--- What you will do ---
Copy the records below exactly, starting at the line that contains "# SudanUprising" and ending at the line that contains "This is a repository"; leave out any pictures.

--- The records ---

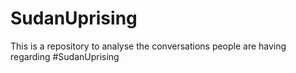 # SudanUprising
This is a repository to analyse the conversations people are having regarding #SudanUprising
==
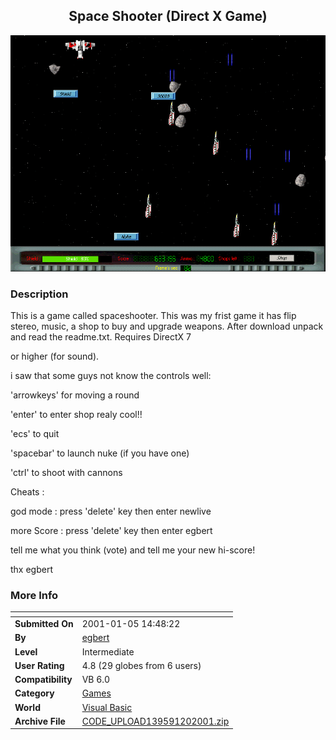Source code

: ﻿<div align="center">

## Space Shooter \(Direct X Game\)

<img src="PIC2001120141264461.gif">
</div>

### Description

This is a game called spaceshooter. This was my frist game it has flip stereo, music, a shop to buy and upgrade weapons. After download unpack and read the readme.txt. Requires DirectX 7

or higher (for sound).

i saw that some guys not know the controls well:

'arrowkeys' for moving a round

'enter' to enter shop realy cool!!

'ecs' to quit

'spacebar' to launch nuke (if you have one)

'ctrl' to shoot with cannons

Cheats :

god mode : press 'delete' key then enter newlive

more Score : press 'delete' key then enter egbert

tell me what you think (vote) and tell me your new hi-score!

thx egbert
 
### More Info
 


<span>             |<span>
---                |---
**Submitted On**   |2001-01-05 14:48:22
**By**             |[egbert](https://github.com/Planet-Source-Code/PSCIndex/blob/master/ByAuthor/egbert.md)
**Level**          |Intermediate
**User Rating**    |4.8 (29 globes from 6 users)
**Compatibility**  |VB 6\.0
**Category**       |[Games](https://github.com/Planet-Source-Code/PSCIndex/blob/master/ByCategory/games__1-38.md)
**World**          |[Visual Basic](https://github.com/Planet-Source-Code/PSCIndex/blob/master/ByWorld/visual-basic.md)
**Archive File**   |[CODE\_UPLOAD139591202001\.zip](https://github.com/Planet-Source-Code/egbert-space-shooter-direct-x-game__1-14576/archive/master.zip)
--
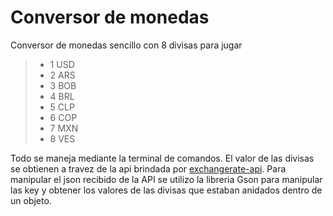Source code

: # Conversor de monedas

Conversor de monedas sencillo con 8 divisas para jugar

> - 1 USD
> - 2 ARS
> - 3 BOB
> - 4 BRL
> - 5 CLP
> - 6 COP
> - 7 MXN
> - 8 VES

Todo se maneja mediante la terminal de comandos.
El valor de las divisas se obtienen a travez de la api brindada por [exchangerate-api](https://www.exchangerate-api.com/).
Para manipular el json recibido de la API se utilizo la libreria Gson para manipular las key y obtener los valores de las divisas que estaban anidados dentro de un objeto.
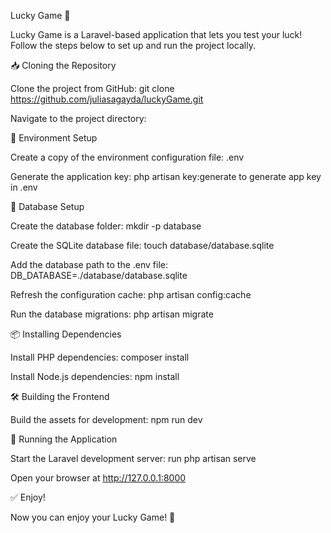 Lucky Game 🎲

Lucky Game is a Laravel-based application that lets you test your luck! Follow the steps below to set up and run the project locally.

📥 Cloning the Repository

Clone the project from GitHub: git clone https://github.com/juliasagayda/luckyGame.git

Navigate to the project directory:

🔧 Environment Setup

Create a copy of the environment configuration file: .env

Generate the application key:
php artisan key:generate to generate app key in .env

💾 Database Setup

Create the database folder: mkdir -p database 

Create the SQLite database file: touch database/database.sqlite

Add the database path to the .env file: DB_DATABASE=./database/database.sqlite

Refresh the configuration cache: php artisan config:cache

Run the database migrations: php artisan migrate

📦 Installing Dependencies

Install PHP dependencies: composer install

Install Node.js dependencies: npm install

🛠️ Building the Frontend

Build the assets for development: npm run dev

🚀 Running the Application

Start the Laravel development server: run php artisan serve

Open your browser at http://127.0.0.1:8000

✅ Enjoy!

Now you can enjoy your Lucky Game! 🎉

--- Exercise response ---
 # SudanUprising
This is a repository to analyse the conversations people are having regarding #SudanUprising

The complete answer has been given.